O problema estava na premissa da tentativa. A prática que você copiou pressupõe horário reservado, ambiente silencioso e o objetivo de esvaziar a mente. Nenhuma dessas condições existe no seu dia. A última nem é o objetivo real da prática.
Calma Interior reorganiza a meditação em torno do que sobra: os intervalos. A fila do banco, o elevador, o trajeto até o carro, a louça, os instantes antes de dormir. São blocos curtos, com instrução específica para cada situação, e a instrução não pede que você pare o que está fazendo.
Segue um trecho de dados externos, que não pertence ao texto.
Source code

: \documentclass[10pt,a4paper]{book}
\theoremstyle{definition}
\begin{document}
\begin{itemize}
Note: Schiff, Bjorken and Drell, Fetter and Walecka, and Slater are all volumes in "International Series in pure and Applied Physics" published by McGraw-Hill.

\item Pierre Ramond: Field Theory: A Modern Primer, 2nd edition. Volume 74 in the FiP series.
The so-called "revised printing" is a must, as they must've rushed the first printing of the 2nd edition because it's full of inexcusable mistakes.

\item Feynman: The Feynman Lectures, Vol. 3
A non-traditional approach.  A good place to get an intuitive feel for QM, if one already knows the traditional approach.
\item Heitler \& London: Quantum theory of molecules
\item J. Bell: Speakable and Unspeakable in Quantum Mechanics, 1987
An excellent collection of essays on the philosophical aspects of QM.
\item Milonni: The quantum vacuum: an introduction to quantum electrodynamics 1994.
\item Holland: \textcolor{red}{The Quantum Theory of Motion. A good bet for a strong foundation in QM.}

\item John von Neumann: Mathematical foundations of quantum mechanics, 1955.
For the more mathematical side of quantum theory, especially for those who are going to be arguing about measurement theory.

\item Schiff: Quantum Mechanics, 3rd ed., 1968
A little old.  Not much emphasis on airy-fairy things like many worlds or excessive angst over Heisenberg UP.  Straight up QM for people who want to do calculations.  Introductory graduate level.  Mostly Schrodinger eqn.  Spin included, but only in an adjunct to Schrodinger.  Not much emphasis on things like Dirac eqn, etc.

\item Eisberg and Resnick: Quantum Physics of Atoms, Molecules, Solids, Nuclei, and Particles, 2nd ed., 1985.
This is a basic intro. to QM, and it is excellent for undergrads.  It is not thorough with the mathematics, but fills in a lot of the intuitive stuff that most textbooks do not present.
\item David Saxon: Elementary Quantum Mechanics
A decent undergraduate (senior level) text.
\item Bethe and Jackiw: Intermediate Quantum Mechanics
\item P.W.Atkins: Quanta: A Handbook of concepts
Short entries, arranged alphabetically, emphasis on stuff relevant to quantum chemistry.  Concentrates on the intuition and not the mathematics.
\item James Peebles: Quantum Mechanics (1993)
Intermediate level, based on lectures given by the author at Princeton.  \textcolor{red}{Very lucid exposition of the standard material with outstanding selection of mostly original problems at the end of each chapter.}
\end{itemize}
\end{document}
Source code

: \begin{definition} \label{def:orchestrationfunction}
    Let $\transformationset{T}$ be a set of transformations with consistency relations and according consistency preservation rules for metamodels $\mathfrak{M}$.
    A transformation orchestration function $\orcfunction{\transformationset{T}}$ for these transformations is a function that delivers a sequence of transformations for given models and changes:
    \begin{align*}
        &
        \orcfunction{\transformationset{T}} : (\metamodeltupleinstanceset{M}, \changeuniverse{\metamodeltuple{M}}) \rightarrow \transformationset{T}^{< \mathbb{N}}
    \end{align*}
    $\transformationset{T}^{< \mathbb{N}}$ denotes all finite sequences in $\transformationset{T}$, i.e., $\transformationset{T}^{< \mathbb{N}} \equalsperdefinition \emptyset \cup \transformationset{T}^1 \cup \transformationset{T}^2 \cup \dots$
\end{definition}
A atenção plena aparece como habilidade treinável, com exercício para foco no trabalho, para o sono que não vem e para os momentos de raiva ou tristeza em que respirar parece inútil. Cada técnica traz o que fazer quando a mente escapa — o que acontece sempre, com todo mundo, e não indica fracasso.
Meditar do jeito que dá é diferente de não meditar. A prática curta e imperfeita, repetida, produz mais mudança do que a sessão longa que você adia à espera da semana calma que não chega.
A mente escapar durante a prática não é falha. Perceber que ela escapou e voltar para a respiração é a prática inteira.